As I said, America will always rile the soul because it is the steamroller of modernization and so seductive, to boot — which is why all the world eats, drinks, listens, dresses and watches American. Nobody has ever driven a Frenchman into a McDonald’s at gunpoint. What makes them wear Levi’s and watch American blockbusters? And why does everybody want to attend Harvard or Stanford? America is seductive. It is one big demonstration effect, as sociologists call it when they want to avoid a normative term like model. We don’t like the seducer, and we don’t like ourselves and others for yielding to temptation. Should America stop being one big “demonstration effect?” Nor can America give up the enormous power that triggers both fears and resentments. But it could act in ways that inspire more trust in this enormous power than has the current administration.
You referred to the de-Christianization of Europe. Has this contributed to the anti-Semitism or anti-Americanism that you describe?

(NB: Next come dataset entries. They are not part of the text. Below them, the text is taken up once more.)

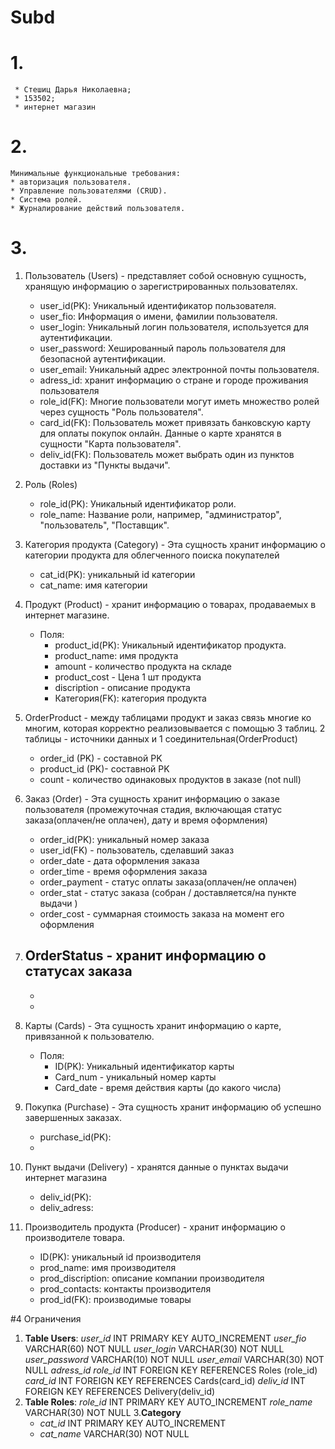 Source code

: # Subd
# 1. 
     * Стешиц Дарья Николаевна;
     * 153502;
     * интернет магазин
# 2.
    Минимальные функциональные требования:
    * aвторизация пользователя.
    * Управление пользователями (CRUD).
    * Система ролей.
    * Журналирование действий пользователя.
# 3. 
1. Пользователь (Users) - представляет собой основную сущность, хранящую информацию о зарегистрированных пользователях.
     - user_id(PK): Уникальный идентификатор пользователя.
     - user_fio: Информация о имени, фамилии пользователя.
     - user_login: Уникальный логин пользователя, используется для аутентификации.
     - user_password: Хешированный пароль пользователя для безопасной аутентификации.
     - user_email: Уникальный адрес электронной почты пользователя.
     - adress_id: хранит информацию о стране и городе проживания пользователя
     - role_id(FK): Многие пользователи могут иметь множество ролей через сущность "Роль пользователя". 
     - card_id(FK): Пользователь может привязать банковскую карту для оплаты покупок онлайн. Данные о карте хранятся в сущности "Карта пользователя".
     - deliv_id(FK): Пользователь может выбрать один из пунктов доставки из "Пункты выдачи".
       
2. Роль (Roles)
     - role_id(PK): Уникальный идентификатор роли.
     - role_name: Название роли, например, "администратор", "пользователь", "Поставщик".
       
3. Категория продукта (Category) - Эта сущность хранит информацию о категории продукта для облегченного поиска покупателей
    - cat_id(PK): уникальный id категории
    - cat_name: имя категории
      
4. Продукт (Product) - хранит информацию о товарах, продаваемых в интернет магазине.
    - Поля:
        - product_id(PK): Уникальный идентификатор продукта.
        - product_name: имя продукта
        - amount - количество продукта на складе 
        - product_cost - Цена 1 шт продукта
        - discription - описание продукта
        - Категория(FK): категория продукта
          
5. OrderProduct - между таблицами продукт и заказ связь многие ко многим, которая корректно реализовывается с помощью 3 таблиц. 2 таблицы - источники данных и 1 соединительная(OrderProduct)
   - order_id (PK) - составной PK
   - product_id (PK)- составной PK
   - count - количество одинаковых продуктов в заказе (not null)
              
7. Заказ (Order) - Эта сущность хранит информацию о заказе пользователя (промежуточная стадия, включающая статус заказа(оплачен/не оплачен), дату и время оформления)
      - order_id(PK): уникальный номер заказа
      - user_id(FK) - пользователь, сделавший заказ
      - order_date - дата оформления заказа
      - order_time - время оформления заказа
      - order_payment - статус оплаты заказа(оплачен/не оплачен)
      - order_stat - статус заказа (собран / доставляется/на пункте выдачи )
      - order_cost - суммарная стоимость заказа на момент его оформления
        
6. OrderStatus - хранит информацию о статусах заказа
   - 
   - 
   -  
        
6. Карты (Cards) - Эта сущность хранит информацию о карте, привязанной к пользователю.
    - Поля:
      - ID(PK): Уникальный идентификатор карты
      - Card_num - уникальный номер карты
      - Card_date - время действия карты (до какого числа)
          
8. Покупка (Purchase) - Эта сущность хранит информацию об успешно завершенных заказах.
    - purchase_id(PK):
    - 
      
      
9. Пункт выдачи (Delivery) - хранятся данные о пунктах выдачи интернет магазина
    
    - deliv_id(PK):
    - deliv_adress:
      
11. Производитель продукта (Producer) - хранит информацию о производителе товара.
      - ID(PK): уникальный id производителя
      - prod_name: имя производителя
      - prod_discription: описание компании производителя
      - prod_contacts: контакты производителя
      - prod_id(FK): производимые товары

#4 Ограничения
1. **Table Users**:
   *user_id* INT PRIMARY KEY AUTO_INCREMENT
   *user_fio* VARCHAR(60) NOT NULL
   *user_login* VARCHAR(30) NOT NULL
   *user_password* VARCHAR(10) NOT NULL
   *user_email* VARCHAR(30) NOT NULL
   *adress_id*
   *role_id* INT FOREIGN KEY REFERENCES Roles (role_id)
   *card_id* INT FOREIGN KEY REFERENCES Cards(card_id)
   *deliv_id* INT FOREIGN KEY REFERENCES Delivery(deliv_id)
2. **Table Roles**:
   *role_id* INT PRIMARY KEY AUTO_INCREMENT
   *role_name* VARCHAR(30) NOT NULL
3.**Category**
    - *cat_id* INT PRIMARY KEY AUTO_INCREMENT
    - *cat_name* VARCHAR(30) NOT NULL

The progressive secularization of Europe has an impact on anti-Americanism because nonreligious Europeans see this country as a fallback to an era Europe has transcended. Europeans pride themselves in having overcome what they see as a premodern mindset, as proof of irrationality and superstition. When George W. Bush admits to praying, it sounds like Joan of Arc listening to voices in her head. So American religiosity is one more item on the American agenda that estranges the Old World from the New World. But that is an old story. When Talleyrand escaped to Philadelphia from the terror of the Revolution, he carped, “Thirty religions and only one dish to eat!”